* What to work on *
When you copy the records, keep every word exact and leave the pictures out.

* Data shown *
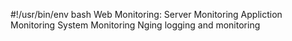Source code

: #!/usr/bin/env bash
Web Monitoring:
Server Monitoring
Appliction Monitoring
System Monitoring
Nging logging and monitoring
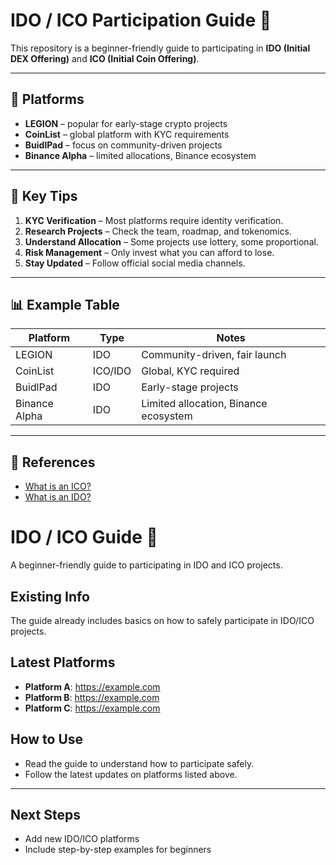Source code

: # IDO / ICO Participation Guide 🚀

This repository is a beginner-friendly guide to participating in **IDO (Initial DEX Offering)** and **ICO (Initial Coin Offering)**.  

---

## 📌 Platforms
- **LEGION** – popular for early-stage crypto projects  
- **CoinList** – global platform with KYC requirements  
- **BuidlPad** – focus on community-driven projects  
- **Binance Alpha** – limited allocations, Binance ecosystem  

---

## 📝 Key Tips
1. **KYC Verification** – Most platforms require identity verification.  
2. **Research Projects** – Check the team, roadmap, and tokenomics.  
3. **Understand Allocation** – Some projects use lottery, some proportional.  
4. **Risk Management** – Only invest what you can afford to lose.  
5. **Stay Updated** – Follow official social media channels.  

---

## 📊 Example Table

| Platform    | Type      | Notes                     |
|------------|-----------|---------------------------|
| LEGION     | IDO       | Community-driven, fair launch |
| CoinList   | ICO/IDO   | Global, KYC required      |
| BuidlPad   | IDO       | Early-stage projects      |
| Binance Alpha | IDO    | Limited allocation, Binance ecosystem |

---

## 🔗 References
- [What is an ICO?](https://www.investopedia.com/terms/i/initial-coin-offering-ico.asp)
- [What is an IDO?](https://academy.binance.com/en/articles/what-is-an-ido-initial-dex-offering)


# IDO / ICO Guide 🚀

A beginner-friendly guide to participating in IDO and ICO projects.

## Existing Info
The guide already includes basics on how to safely participate in IDO/ICO projects.

## Latest Platforms
- **Platform A**: https://example.com
- **Platform B**: https://example.com
- **Platform C**: https://example.com

## How to Use
- Read the guide to understand how to participate safely.
- Follow the latest updates on platforms listed above.

---

## Next Steps
- Add new IDO/ICO platforms
- Include step-by-step examples for beginners
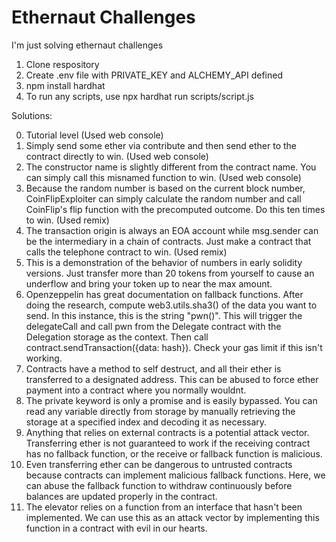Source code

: # Ethernaut Challenges

I'm just solving ethernaut challenges

1. Clone respository
2. Create .env file with PRIVATE_KEY and ALCHEMY_API defined
3. npm install hardhat
4. To run any scripts, use npx hardhat run scripts/script.js

Solutions:

0. Tutorial level (Used web console)
1. Simply send some ether via contribute and then send ether to the contract directly to win. (Used web console)
2. The constructor name is slightly different from the contract name. You can simply call this misnamed function to win. (Used web console)
3. Because the random number is based on the current block number, CoinFlipExploiter can simply calculate the random number and call CoinFlip's flip function with the precomputed outcome. Do this ten times to win. (Used remix)
4. The transaction origin is always an EOA account while msg.sender can be the intermediary in a chain of contracts. Just make a contract that calls the telephone contract to win. (Used remix)
5. This is a demonstration of the behavior of numbers in early solidity versions. Just transfer more than 20 tokens from yourself to cause an underflow and bring your token up to near the max amount.
6. Openzeppelin has great documentation on fallback functions. After doing the research, compute web3.utils.sha3() of the data you want to send. In this instance, this is the string "pwn()". This will trigger the delegateCall and call pwn from the Delegate contract with the Delegation storage as the context. Then call contract.sendTransaction({data: hash}). Check your gas limit if this isn't working.
7. Contracts have a method to self destruct, and all their ether is transferred to a designated address. This can be abused to force ether payment into a contract where you normally wouldnt.
8. The private keyword is only a promise and is easily bypassed. You can read any variable directly from storage by manually retrieving the storage at a specified index and decoding it as necessary.
9. Anything that relies on external contracts is a potential attack vector. Transferring ether is not guaranteed to work if the receiving contract has no fallback function, or the receive or fallback function is malicious.
10. Even transferring ether can be dangerous to untrusted contracts because contracts can implement malicious fallback functions. Here, we can abuse the fallback function to withdraw continuously before balances are updated properly in the contract.
11. The elevator relies on a function from an interface that hasn't been implemented. We can use this as an attack vector by implementing this function in a contract with evil in our hearts.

* Exercise response *
Source code

: #!/usr/bin/env bash
Web Monitoring:
Server Monitoring
Appliction Monitoring
System Monitoring
Nging logging and monitoring
Source code

: # IDO / ICO Participation Guide 🚀

This repository is a beginner-friendly guide to participating in **IDO (Initial DEX Offering)** and **ICO (Initial Coin Offering)**.  

---

## 📌 Platforms
- **LEGION** – popular for early-stage crypto projects  
- **CoinList** – global platform with KYC requirements  
- **BuidlPad** – focus on community-driven projects  
- **Binance Alpha** – limited allocations, Binance ecosystem  

---

## 📝 Key Tips
1. **KYC Verification** – Most platforms require identity verification.  
2. **Research Projects** – Check the team, roadmap, and tokenomics.  
3. **Understand Allocation** – Some projects use lottery, some proportional.  
4. **Risk Management** – Only invest what you can afford to lose.  
5. **Stay Updated** – Follow official social media channels.  

---

## 📊 Example Table

| Platform    | Type      | Notes                     |
|------------|-----------|---------------------------|
| LEGION     | IDO       | Community-driven, fair launch |
| CoinList   | ICO/IDO   | Global, KYC required      |
| BuidlPad   | IDO       | Early-stage projects      |
| Binance Alpha | IDO    | Limited allocation, Binance ecosystem |

---

## 🔗 References
- [What is an ICO?](https://www.investopedia.com/terms/i/initial-coin-offering-ico.asp)
- [What is an IDO?](https://academy.binance.com/en/articles/what-is-an-ido-initial-dex-offering)


# IDO / ICO Guide 🚀

A beginner-friendly guide to participating in IDO and ICO projects.

## Existing Info
The guide already includes basics on how to safely participate in IDO/ICO projects.

## Latest Platforms
- **Platform A**: https://example.com
- **Platform B**: https://example.com
- **Platform C**: https://example.com

## How to Use
- Read the guide to understand how to participate safely.
- Follow the latest updates on platforms listed above.

---

## Next Steps
- Add new IDO/ICO platforms
- Include step-by-step examples for beginners
Source code

: # Ethernaut Challenges

I'm just solving ethernaut challenges

1. Clone respository
2. Create .env file with PRIVATE_KEY and ALCHEMY_API defined
3. npm install hardhat
4. To run any scripts, use npx hardhat run scripts/script.js

Solutions:

0. Tutorial level (Used web console)
1. Simply send some ether via contribute and then send ether to the contract directly to win. (Used web console)
2. The constructor name is slightly different from the contract name. You can simply call this misnamed function to win. (Used web console)
3. Because the random number is based on the current block number, CoinFlipExploiter can simply calculate the random number and call CoinFlip's flip function with the precomputed outcome. Do this ten times to win. (Used remix)
4. The transaction origin is always an EOA account while msg.sender can be the intermediary in a chain of contracts. Just make a contract that calls the telephone contract to win. (Used remix)
5. This is a demonstration of the behavior of numbers in early solidity versions. Just transfer more than 20 tokens from yourself to cause an underflow and bring your token up to near the max amount.
6. Openzeppelin has great documentation on fallback functions. After doing the research, compute web3.utils.sha3() of the data you want to send. In this instance, this is the string "pwn()". This will trigger the delegateCall and call pwn from the Delegate contract with the Delegation storage as the context. Then call contract.sendTransaction({data: hash}). Check your gas limit if this isn't working.
7. Contracts have a method to self destruct, and all their ether is transferred to a designated address. This can be abused to force ether payment into a contract where you normally wouldnt.
8. The private keyword is only a promise and is easily bypassed. You can read any variable directly from storage by manually retrieving the storage at a specified index and decoding it as necessary.
9. Anything that relies on external contracts is a potential attack vector. Transferring ether is not guaranteed to work if the receiving contract has no fallback function, or the receive or fallback function is malicious.
10. Even transferring ether can be dangerous to untrusted contracts because contracts can implement malicious fallback functions. Here, we can abuse the fallback function to withdraw continuously before balances are updated properly in the contract.
11. The elevator relies on a function from an interface that hasn't been implemented. We can use this as an attack vector by implementing this function in a contract with evil in our hearts.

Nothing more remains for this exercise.